[mod.risks] RISKS DIGEST 4.21

RISKS@CSL.SRI.COM (RISKS FORUM, Peter G. Neumann -- Coordinator) (12/01/86)

RISKS-LIST: RISKS-FORUM Digest,  Sunday, 30 November 1986  Volume 4 : Issue 21

           FORUM ON RISKS TO THE PUBLIC IN COMPUTER SYSTEMS 
   ACM Committee on Computers and Public Policy, Peter G. Neumann, moderator

Contents:
  Risks of Computer Modeling and Related Subjects (Mike Williams--LONG MESSAGE)

The RISKS Forum is moderated.  Contributions should be relevant, sound, in good
taste, objective, coherent, concise, nonrepetitious.  Diversity is welcome. 
(Contributions to RISKS@CSL.SRI.COM, Requests to RISKS-Request@CSL.SRI.COM)
  (Back issues Vol i Issue j available in CSL.SRI.COM:<RISKS>RISKS-i.j.  MAXj:
  Summary Contents Vol 1: RISKS-1.46; Vol 2: RISKS-2.57; Vol 3: RISKS-3.92.)

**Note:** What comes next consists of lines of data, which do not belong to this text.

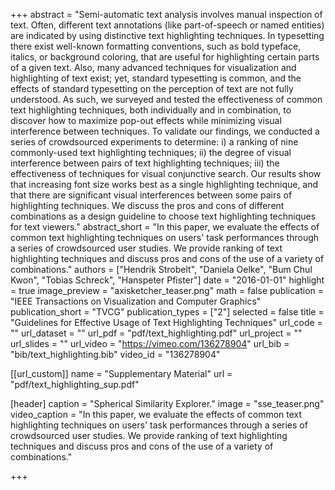 +++
abstract = "Semi-automatic text analysis involves manual inspection of text. Often, different text annotations (like part-of-speech or named entities) are indicated by using distinctive text highlighting techniques. In typesetting there exist well-known formatting conventions, such as bold typeface, italics, or background coloring, that are useful for highlighting certain parts of a given text. Also, many advanced techniques for visualization and highlighting of text exist; yet, standard typesetting is common, and the effects of standard typesetting on the perception of text are not fully understood. As such, we surveyed and tested the effectiveness of common text highlighting techniques, both individually and in combination, to discover how to maximize pop-out effects while minimizing visual interference between techniques. To validate our findings, we conducted a series of crowdsourced experiments to determine: i) a ranking of nine commonly-used text highlighting techniques; ii) the degree of visual interference between pairs of text highlighting techniques; iii) the effectiveness of techniques for visual conjunctive search. Our results show that increasing font size works best as a single highlighting technique, and that there are significant visual interferences between some pairs of highlighting techniques. We discuss the pros and cons of different combinations as a design guideline to choose text highlighting techniques for text viewers."
abstract_short = "In this paper, we evaluate the effects of common text highlighting techniques on users' task performances through a series of crowdsourced user studies. We provide ranking of text highlighting techniques and discuss pros and cons of the use of a variety of combinations."
authors = ["Hendrik Strobelt", "Daniela Oelke", "Bum Chul Kwon", "Tobias Schreck", "Hanspeter Pfister"]
date = "2016-01-01"
highlight = true
image_preview = "axisketcher_teaser.png"
math = false
publication = "IEEE Transactions on Visualization and Computer Graphics"
publication_short = "TVCG"
publication_types = ["2"]
selected = false
title = "Guidelines for Effective Usage of Text Highlighting Techniques"
url_code = ""
url_dataset = ""
url_pdf = "pdf/text_highlighting.pdf"
url_project = ""
url_slides = ""
url_video = "https://vimeo.com/136278904"
url_bib = "bib/text_highlighting.bib"
video_id = "136278904"

[[url_custom]]
name = "Supplementary Material"
url = "pdf/text_highlighting_sup.pdf"

[header]
  caption = "Spherical Similarity Explorer."
  image = "sse_teaser.png"
  video_caption = "In this paper, we evaluate the effects of common text highlighting techniques on users' task performances through a series of crowdsourced user studies. We provide ranking of text highlighting techniques and discuss pros and cons of the use of a variety of combinations."

+++

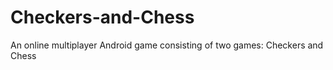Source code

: # Checkers-and-Chess
An online multiplayer Android game consisting of two games: Checkers and Chess

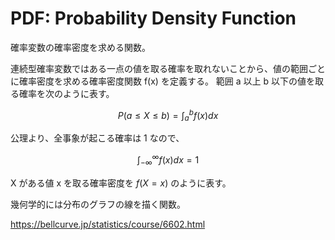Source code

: # PDF: Probability Density Function

確率変数の確率密度を求める関数。

連続型確率変数ではある一点の値を取る確率を取れないことから、値の範囲ごとに確率密度を求める確率密度関数 f(x) を定義する。
範囲 a 以上 b 以下の値を取る確率を次のように表す。

$$
P(a \le X \le b) = \int^b_a f(x) dx
$$

公理より、全事象が起こる確率は 1 なので、

$$
\int^{\infty}_{-\infty} f(x) dx = 1
$$

X がある値 x を取る確率密度を $f(X = x)$ のように表す。

幾何学的には分布のグラフの線を描く関数。

https://bellcurve.jp/statistics/course/6602.html
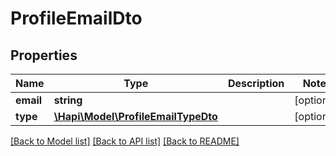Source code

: # ProfileEmailDto

## Properties
Name | Type | Description | Notes
------------ | ------------- | ------------- | -------------
**email** | **string** |  | [optional] 
**type** | [**\Hapi\Model\ProfileEmailTypeDto**](ProfileEmailTypeDto.md) |  | [optional] 

[[Back to Model list]](../README.md#documentation-for-models) [[Back to API list]](../README.md#documentation-for-api-endpoints) [[Back to README]](../README.md)

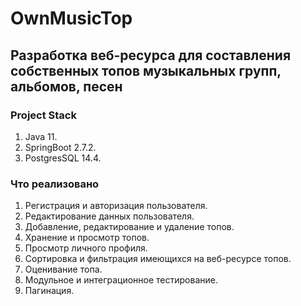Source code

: # OwnMusicTop
## Разработка веб-ресурса для составления собственных топов музыкальных групп, альбомов, песен
### Project Stack 
1. Java 11.
2. SpringBoot 2.7.2.
3. PostgresSQL 14.4.
### Что реализовано
1. Регистрация и авторизация пользователя.
2. Редактирование данных пользователя.
3. Добавление, редактирование и удаление топов.
4. Хранение и просмотр топов.
5. Просмотр личного профиля.
6. Сортировка и фильтрация имеющихся на веб-ресурсе топов.
7. Оценивание топа.
8. Модульное и интеграционное тестирование.
9. Пагинация.
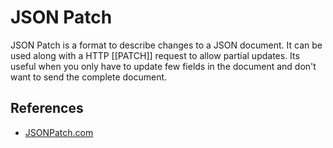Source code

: # JSON Patch

JSON Patch is a format to describe changes to a JSON document. It can be used along with a HTTP [[PATCH]] request to allow partial updates. Its useful when you only have to update few fields in the document and don't want to send the complete document.

## References

- [JSONPatch.com](https://jsonpatch.com/)
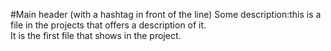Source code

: #Main header (with a hashtag in front of the line) 
Some description:this is a file in the projects that offers a description of it.<br>
It is the first file that shows in the project.
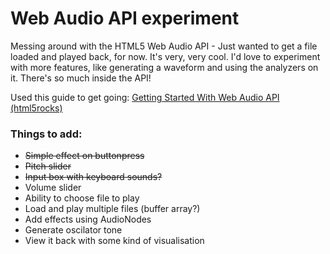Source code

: # Web Audio API experiment

Messing around with the HTML5 Web Audio API - Just wanted to get a file loaded and played back, for now. It's very, very cool. I'd love to experiment with more features, like generating a waveform and using the analyzers on it. There's so much inside the API!

Used this guide to get going: [Getting Started With Web Audio API (html5rocks)](https://www.html5rocks.com/en/tutorials/webaudio/intro/)

### Things to add:

- <strike>Simple effect on buttonpress</strike>
- <strike>Pitch slider</strike>
- <strike>Input box with keyboard sounds?</strike>
- Volume slider
- Ability to choose file to play
- Load and play multiple files (buffer array?)
- Add effects using AudioNodes
- Generate oscilator tone
- View it back with some kind of visualisation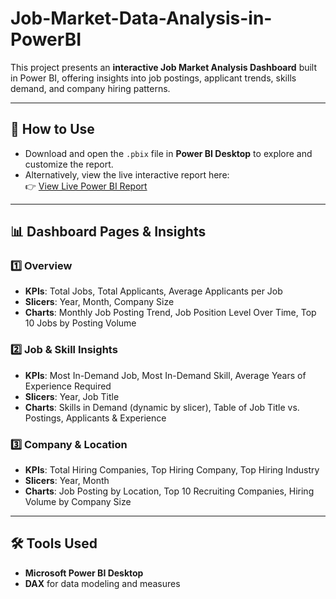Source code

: # Job-Market-Data-Analysis-in-PowerBI

This project presents an **interactive Job Market Analysis Dashboard** built in Power BI, offering insights into job postings, applicant trends, skills demand, and company hiring patterns.

---

## 🚀 How to Use

- Download and open the `.pbix` file in **Power BI Desktop** to explore and customize the report.  
- Alternatively, view the live interactive report here:  
👉 [View Live Power BI Report](https://app.powerbi.com/view?r=eyJrIjoiMTk5MTkxOTgtMzYwYy00ODliLWIxYzYtZWQxZDMxMTQ5MTcyIiwidCI6IjA5MzEzOTE3LTRiODctNDBhOC04NjM3LWU3NDMyZDc1NDY4NiIsImMiOjEwfQ%3D%3D)

---

## 📊 Dashboard Pages & Insights

### 1️⃣ Overview
- **KPIs**: Total Jobs, Total Applicants, Average Applicants per Job  
- **Slicers**: Year, Month, Company Size  
- **Charts**: Monthly Job Posting Trend, Job Position Level Over Time, Top 10 Jobs by Posting Volume  

### 2️⃣ Job & Skill Insights
- **KPIs**: Most In-Demand Job, Most In-Demand Skill, Average Years of Experience Required  
- **Slicers**: Year, Job Title  
- **Charts**: Skills in Demand (dynamic by slicer), Table of Job Title vs. Postings, Applicants & Experience  

### 3️⃣ Company & Location
- **KPIs**: Total Hiring Companies, Top Hiring Company, Top Hiring Industry  
- **Slicers**: Year, Month  
- **Charts**: Job Posting by Location, Top 10 Recruiting Companies, Hiring Volume by Company Size  

---

## 🛠 Tools Used
- **Microsoft Power BI Desktop**  
- **DAX** for data modeling and measures  
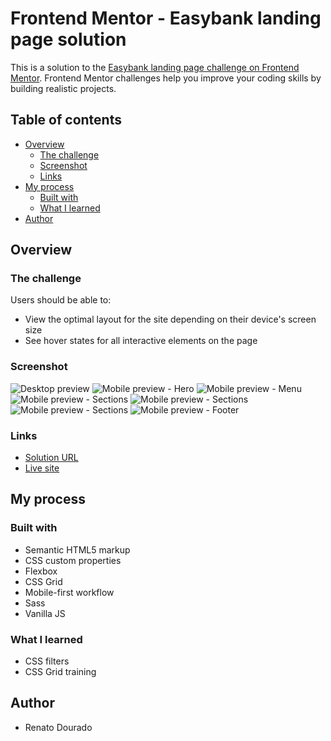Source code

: # Frontend Mentor - Easybank landing page solution

This is a solution to the [Easybank landing page challenge on Frontend Mentor](https://www.frontendmentor.io/challenges/easybank-landing-page-WaUhkoDN). Frontend Mentor challenges help you improve your coding skills by building realistic projects. 

## Table of contents

- [Overview](#overview)
  - [The challenge](#the-challenge)
  - [Screenshot](#screenshot)
  - [Links](#links)
- [My process](#my-process)
  - [Built with](#built-with)
  - [What I learned](#what-i-learned)
- [Author](#author)


## Overview

### The challenge

Users should be able to:

- View the optimal layout for the site depending on their device's screen size
- See hover states for all interactive elements on the page

### Screenshot

![Desktop preview](./design/final-desktop.png)
![Mobile preview - Hero](./design/mobile-top.png)
![Mobile preview - Menu](./design/mobile-menu.png)
![Mobile preview - Sections](./design/mobile-2.png)
![Mobile preview - Sections](./design/mobile-3.png)
![Mobile preview - Sections](./design/mobile-4.png)
![Mobile preview - Footer](./design/mobile-bottom.png)

### Links
  
  - [Solution URL](https://github.com/RenatoDourad0/Project_Easybank_Landing_Page_FrontendMentor)
  - [Live site](https://renatodourad0.github.io/Project_Easybank_Landing_Page_FrontendMentor/)
## My process

### Built with

- Semantic HTML5 markup
- CSS custom properties
- Flexbox
- CSS Grid
- Mobile-first workflow
- Sass
- Vanilla JS


### What I learned

- CSS filters
- CSS Grid training


## Author

- Renato Dourado
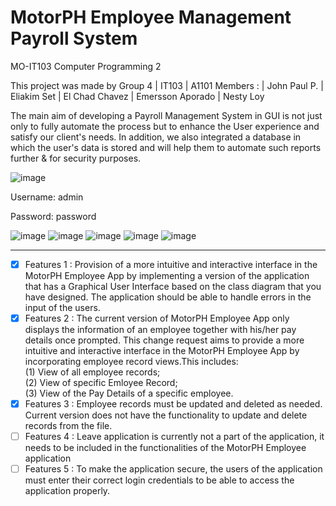 # MotorPH Employee Management Payroll System

MO-IT103 Computer Programming 2


This project was made by Group 4 | IT103 | A1101 Members : | John Paul P. | Eliakim Set | El Chad Chavez | Emersson Aporado | Nesty Loy

The main aim of developing a Payroll Management System in GUI is not just only to fully automate the process but to enhance the User experience
and satisfy our client's needs. In addition, we also integrated a database in which the user's data is stored and will help them to automate such reports further & for security purposes.

![image](https://github.com/eliakimset/MO-IT103-A1101-CP2-Group-4/assets/106713068/2ac63ea2-2753-44a6-a802-e9ce82b74cc8)

Username: admin

Password: password

![image](https://github.com/eliakimset/MO-IT103-A1101-CP2-Group-4/assets/106713068/5ecb3dca-173c-4fe3-912c-cc86a75ed592)
![image](https://github.com/eliakimset/MO-IT103-A1101-CP2-Group-4/assets/106713068/865d30f3-0327-4d0a-91dc-99c34417db37)
![image](https://github.com/eliakimset/MO-IT103-A1101-CP2-Group-4/assets/106713068/7d3868bf-4446-4782-9365-f0bbfd80189e)
![image](https://github.com/eliakimset/MO-IT103-A1101-CP2-Group-4/assets/106713068/3a545972-e469-4687-a78f-a28660e7c6df)
![image](https://github.com/eliakimset/MO-IT103-A1101-CP2-Group-4/assets/106713068/cb695e17-0f8a-4da2-b68a-3770482497e7)




-------------------------------------------------------------------------------------------------------------------------------------------------------------------
- [x] Features 1 : Provision of a more intuitive and interactive interface in the MotorPH Employee App by implementing a version of the application that has a Graphical User Interface based on the class diagram that you have designed. The application should be able to handle errors in the input of the users.
- [x] Features 2 : The current version of MotorPH Employee App only displays the information of an employee together with his/her pay details once prompted. This change request aims to provide a more intuitive and interactive interface in the MotorPH Employee App by incorporating employee record views.This includes:  
(1) View of all employee records;  
(2) View of specific Emloyee Record;  
(3) View of the Pay Details of a specific employee.
- [x] Features 3 : Employee records must be updated and deleted as needed. Current version does not have the functionality to update and delete records from the file.
- [ ] Features 4 : Leave application is currently not a part of the application, it needs to be included in the functionalities of the MotorPH Employee application
- [ ] Features 5 : To make the application secure, the users of the application must enter their correct login credentials to be able to access the application properly.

----------------------------------------------------------------------

Date: Fri, 28 Nov 86 13:02 EST
From: "John Michael (Mike) Williams" <JWilliams@DOCKMASTER.ARPA>
To: RISKS@CSL.SRI.COM
Subject: Risks of Computer Modeling and Related Subjects (LONG MESSAGE)

  Taking the meretricious "con" out of econometrics and computer modeling:
                  "Con"juring the Witch of Endor
                John Michael Williams, Bethesda MD

Quite a few years ago, the Club of Rome perpetrated its "Limits to Growth"
public relations exercise.  Although not my field, I instinctively found it
bordering on Aquarian numerology to assign a quantity, scalar or otherwise,
to "Quality of Life," and a gross abuse of both scientific method and
scientific responsibility to the culture at large.  Well after the initial
report's firestorm, I heard that a researcher at McGill proved the model was
not even internally consistent, had serious typographical/syntactical errors
that produced at least an order of magnitude error, and that when the errors
were corrected, the model actually predicted an improving, not declining
"Quality of Life."  I called the publisher of "Limits to Growth," into its
umpteenth edition, and asked if they intended to publish a correction or
retraction.  They were not enthusiastic, what with Jerry Brown, as Governor
and candidate for Presidential nomination, providing so much lucrative
publicity.  Jimmy Carter's "malaise" and other speeches suggest that these
dangerously flawed theses also affected, and not for the better, both his
campaign and administration.

This shaman-esque misuse of computers embarrassed the computing
community, but with no observable effect.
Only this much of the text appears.